YOUR ASSIGNMENT => Return, exactly as written, every line from the first line of the data below through the line that contains "Progettare un'architettura di".

SOURCE DATA =>
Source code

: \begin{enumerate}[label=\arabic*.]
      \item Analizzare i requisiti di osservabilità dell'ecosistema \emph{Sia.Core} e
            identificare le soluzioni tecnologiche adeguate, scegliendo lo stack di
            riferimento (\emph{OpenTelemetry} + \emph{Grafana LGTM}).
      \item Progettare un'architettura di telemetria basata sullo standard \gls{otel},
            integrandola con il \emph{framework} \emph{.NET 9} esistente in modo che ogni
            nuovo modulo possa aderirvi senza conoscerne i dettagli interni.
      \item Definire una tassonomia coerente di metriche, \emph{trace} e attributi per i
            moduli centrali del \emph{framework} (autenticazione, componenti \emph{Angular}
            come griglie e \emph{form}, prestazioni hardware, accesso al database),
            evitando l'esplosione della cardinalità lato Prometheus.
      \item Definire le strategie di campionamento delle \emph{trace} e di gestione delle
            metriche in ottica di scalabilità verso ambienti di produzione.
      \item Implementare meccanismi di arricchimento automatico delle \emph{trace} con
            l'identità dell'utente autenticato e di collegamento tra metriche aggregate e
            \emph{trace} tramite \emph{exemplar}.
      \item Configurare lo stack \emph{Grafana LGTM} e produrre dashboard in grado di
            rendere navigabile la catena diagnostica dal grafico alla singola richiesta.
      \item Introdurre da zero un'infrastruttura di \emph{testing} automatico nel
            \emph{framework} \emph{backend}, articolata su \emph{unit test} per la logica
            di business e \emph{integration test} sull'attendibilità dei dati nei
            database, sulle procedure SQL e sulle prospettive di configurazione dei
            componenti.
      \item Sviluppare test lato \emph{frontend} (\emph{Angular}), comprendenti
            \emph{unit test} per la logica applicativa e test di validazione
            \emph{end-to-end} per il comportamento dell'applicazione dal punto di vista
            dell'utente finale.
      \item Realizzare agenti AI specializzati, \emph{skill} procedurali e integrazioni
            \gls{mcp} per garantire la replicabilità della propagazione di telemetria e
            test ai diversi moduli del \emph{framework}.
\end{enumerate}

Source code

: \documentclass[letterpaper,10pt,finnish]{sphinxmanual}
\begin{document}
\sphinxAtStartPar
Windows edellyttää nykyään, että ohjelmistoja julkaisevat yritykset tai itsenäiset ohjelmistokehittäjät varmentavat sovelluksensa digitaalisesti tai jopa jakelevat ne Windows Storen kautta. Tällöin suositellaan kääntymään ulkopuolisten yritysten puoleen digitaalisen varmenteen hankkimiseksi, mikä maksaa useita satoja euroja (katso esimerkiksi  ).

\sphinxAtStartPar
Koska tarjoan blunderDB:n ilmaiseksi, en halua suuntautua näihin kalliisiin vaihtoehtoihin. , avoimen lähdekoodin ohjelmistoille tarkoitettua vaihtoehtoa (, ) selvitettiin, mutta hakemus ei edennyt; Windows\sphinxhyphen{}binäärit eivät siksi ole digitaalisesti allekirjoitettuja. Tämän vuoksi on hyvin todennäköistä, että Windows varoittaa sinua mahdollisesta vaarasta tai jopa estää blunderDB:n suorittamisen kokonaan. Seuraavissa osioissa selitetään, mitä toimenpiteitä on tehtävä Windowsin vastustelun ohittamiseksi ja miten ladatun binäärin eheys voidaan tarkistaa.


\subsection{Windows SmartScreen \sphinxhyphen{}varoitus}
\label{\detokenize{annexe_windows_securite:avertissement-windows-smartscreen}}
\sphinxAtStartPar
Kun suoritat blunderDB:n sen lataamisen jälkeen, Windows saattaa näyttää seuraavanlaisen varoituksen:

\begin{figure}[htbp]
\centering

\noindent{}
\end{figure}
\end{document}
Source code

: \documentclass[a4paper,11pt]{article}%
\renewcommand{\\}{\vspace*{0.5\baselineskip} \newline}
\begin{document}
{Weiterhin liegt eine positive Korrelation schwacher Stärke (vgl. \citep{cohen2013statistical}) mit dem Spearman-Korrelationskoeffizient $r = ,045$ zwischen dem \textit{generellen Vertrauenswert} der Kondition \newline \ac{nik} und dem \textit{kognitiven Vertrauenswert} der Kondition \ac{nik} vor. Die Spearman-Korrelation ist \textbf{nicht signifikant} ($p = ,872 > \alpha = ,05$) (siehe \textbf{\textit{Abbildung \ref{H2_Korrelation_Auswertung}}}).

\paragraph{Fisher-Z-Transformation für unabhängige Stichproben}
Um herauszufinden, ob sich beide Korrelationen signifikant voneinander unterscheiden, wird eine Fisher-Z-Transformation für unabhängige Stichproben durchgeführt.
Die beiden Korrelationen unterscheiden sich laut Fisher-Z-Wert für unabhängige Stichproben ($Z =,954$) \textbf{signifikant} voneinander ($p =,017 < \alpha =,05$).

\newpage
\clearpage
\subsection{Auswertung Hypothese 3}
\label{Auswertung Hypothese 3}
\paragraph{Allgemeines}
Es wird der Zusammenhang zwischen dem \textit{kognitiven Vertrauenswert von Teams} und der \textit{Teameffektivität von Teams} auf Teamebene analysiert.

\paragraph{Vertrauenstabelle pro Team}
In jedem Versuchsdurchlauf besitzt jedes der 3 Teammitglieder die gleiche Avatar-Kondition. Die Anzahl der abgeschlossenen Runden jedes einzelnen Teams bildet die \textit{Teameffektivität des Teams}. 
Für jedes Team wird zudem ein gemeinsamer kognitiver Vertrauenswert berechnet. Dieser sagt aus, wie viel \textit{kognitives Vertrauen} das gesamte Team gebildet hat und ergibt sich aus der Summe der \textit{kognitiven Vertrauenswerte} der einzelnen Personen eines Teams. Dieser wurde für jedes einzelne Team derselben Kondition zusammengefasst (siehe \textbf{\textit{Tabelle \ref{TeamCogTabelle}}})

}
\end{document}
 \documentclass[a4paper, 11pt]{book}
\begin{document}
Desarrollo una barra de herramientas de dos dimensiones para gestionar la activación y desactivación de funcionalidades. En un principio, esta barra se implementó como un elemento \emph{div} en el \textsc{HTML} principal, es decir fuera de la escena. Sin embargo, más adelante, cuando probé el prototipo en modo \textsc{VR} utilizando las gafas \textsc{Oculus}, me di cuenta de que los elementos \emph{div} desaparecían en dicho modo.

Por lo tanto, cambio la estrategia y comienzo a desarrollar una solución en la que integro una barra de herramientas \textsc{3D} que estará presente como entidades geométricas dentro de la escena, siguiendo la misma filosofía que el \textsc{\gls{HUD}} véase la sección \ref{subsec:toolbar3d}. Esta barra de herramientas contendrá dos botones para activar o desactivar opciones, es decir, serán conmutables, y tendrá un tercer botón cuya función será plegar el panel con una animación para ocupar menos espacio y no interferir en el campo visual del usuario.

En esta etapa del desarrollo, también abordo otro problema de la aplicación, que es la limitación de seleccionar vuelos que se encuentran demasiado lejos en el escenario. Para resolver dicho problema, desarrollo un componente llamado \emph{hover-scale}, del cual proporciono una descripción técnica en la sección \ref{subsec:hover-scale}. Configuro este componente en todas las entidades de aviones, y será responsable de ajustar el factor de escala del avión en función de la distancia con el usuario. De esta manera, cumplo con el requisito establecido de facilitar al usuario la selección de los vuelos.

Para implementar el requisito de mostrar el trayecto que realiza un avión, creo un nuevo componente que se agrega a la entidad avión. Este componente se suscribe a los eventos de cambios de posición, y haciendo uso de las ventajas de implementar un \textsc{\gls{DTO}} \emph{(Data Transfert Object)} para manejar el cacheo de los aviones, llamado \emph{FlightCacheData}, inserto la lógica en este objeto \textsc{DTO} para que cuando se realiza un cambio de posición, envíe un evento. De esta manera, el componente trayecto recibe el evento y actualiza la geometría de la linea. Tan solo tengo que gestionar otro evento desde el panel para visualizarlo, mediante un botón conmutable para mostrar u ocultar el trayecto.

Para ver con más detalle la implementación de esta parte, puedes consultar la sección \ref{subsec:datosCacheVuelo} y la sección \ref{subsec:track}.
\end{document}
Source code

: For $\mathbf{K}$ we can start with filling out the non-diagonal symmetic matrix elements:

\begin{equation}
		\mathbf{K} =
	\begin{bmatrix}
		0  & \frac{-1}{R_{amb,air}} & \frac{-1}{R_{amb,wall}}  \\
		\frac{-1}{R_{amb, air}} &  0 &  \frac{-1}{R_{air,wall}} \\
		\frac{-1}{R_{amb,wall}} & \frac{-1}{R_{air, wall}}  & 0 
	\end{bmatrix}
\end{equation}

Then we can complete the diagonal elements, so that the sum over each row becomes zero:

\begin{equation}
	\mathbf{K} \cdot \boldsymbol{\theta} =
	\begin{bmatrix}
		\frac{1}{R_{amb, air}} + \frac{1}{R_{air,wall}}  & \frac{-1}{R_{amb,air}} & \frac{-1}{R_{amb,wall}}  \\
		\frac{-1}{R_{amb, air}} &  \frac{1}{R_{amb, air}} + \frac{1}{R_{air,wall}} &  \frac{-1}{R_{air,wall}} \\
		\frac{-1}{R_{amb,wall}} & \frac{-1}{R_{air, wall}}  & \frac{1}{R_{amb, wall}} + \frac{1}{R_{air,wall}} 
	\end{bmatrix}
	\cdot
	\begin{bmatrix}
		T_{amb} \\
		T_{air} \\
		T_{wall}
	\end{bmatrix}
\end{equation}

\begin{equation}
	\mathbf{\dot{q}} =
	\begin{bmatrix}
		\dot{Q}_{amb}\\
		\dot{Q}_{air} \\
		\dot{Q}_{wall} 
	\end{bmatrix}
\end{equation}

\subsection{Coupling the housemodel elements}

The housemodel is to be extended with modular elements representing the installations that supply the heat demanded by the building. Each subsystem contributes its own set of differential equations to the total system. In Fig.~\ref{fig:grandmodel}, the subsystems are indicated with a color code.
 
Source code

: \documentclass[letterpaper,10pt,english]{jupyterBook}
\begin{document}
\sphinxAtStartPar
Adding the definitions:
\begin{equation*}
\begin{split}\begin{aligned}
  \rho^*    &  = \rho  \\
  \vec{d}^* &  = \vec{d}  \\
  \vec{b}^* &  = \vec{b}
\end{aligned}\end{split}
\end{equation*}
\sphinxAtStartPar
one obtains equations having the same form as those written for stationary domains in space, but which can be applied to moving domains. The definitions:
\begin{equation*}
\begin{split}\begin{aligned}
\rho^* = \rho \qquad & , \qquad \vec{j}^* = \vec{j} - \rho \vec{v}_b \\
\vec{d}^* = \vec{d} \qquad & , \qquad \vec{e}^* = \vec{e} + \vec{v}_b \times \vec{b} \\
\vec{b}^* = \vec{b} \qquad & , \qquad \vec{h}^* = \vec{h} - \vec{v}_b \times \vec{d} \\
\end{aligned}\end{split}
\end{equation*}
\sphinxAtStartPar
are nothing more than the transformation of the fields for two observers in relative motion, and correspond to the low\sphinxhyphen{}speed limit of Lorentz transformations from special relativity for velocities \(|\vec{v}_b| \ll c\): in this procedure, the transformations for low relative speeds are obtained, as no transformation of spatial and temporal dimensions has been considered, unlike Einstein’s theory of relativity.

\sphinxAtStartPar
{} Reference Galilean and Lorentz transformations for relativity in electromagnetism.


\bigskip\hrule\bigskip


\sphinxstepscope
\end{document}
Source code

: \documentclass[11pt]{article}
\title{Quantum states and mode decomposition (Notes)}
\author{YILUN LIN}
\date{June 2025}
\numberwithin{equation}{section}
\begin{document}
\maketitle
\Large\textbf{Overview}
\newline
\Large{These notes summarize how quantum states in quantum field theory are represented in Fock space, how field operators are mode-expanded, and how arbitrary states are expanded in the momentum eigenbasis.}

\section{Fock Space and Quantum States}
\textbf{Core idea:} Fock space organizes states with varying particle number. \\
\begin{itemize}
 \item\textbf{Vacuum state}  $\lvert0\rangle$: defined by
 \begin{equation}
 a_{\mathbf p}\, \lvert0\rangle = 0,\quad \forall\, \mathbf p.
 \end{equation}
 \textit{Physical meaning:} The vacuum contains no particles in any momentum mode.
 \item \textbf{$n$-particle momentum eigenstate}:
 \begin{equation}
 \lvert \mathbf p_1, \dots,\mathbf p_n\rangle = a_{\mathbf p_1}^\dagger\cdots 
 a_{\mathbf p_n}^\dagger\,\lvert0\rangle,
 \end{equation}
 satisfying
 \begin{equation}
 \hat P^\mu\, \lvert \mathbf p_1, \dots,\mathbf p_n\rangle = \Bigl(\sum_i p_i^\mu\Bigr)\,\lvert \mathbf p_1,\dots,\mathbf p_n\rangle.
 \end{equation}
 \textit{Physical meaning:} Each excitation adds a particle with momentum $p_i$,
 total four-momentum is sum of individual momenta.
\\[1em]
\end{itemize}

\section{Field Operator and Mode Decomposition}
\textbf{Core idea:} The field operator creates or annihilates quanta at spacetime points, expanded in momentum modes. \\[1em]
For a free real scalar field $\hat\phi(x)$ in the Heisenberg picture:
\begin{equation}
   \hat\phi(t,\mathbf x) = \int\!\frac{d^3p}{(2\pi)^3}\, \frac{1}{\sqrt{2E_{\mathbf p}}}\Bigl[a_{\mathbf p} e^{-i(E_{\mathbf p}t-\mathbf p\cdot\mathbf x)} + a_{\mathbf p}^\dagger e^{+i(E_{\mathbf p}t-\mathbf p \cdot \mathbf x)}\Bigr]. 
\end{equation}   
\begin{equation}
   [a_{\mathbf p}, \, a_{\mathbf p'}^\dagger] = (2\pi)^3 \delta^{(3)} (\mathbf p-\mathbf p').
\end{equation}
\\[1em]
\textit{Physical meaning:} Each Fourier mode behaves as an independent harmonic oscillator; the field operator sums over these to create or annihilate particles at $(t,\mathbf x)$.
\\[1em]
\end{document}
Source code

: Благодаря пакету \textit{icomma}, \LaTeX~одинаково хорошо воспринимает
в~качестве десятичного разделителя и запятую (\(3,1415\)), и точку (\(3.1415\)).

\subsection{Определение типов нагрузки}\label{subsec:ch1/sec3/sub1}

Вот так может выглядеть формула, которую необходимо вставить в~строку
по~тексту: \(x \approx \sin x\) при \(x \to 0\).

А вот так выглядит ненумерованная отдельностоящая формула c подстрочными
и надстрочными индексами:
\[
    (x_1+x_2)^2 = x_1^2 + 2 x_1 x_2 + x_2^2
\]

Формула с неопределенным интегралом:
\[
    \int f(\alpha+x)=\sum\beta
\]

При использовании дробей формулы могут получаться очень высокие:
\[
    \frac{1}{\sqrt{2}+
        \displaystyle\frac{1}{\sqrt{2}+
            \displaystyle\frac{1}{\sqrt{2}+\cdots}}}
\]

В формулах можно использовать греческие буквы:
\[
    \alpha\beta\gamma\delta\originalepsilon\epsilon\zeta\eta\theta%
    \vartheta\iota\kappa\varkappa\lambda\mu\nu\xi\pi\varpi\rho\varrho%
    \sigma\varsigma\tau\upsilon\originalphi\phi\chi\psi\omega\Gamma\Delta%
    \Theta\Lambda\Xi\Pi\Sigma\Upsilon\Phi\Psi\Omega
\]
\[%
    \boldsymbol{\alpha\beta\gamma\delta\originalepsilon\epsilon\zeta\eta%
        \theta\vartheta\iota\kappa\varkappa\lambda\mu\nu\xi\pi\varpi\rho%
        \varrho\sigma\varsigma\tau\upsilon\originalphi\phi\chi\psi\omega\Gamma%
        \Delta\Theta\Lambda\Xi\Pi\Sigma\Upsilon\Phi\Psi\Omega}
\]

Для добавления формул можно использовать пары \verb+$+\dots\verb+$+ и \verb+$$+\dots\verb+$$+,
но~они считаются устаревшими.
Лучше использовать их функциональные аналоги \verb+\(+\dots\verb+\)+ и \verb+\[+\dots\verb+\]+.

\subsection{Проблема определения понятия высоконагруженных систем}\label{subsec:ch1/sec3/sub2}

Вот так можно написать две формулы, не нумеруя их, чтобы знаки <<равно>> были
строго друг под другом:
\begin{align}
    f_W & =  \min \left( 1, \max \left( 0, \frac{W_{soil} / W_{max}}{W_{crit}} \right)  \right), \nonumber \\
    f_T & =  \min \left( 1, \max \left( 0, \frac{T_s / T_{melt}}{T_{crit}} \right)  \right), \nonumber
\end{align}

TASK RESULT =>
Source code

: \begin{enumerate}[label=\arabic*.]
      \item Analizzare i requisiti di osservabilità dell'ecosistema \emph{Sia.Core} e
            identificare le soluzioni tecnologiche adeguate, scegliendo lo stack di
            riferimento (\emph{OpenTelemetry} + \emph{Grafana LGTM}).
      \item Progettare un'architettura di telemetria basata sullo standard \gls{otel},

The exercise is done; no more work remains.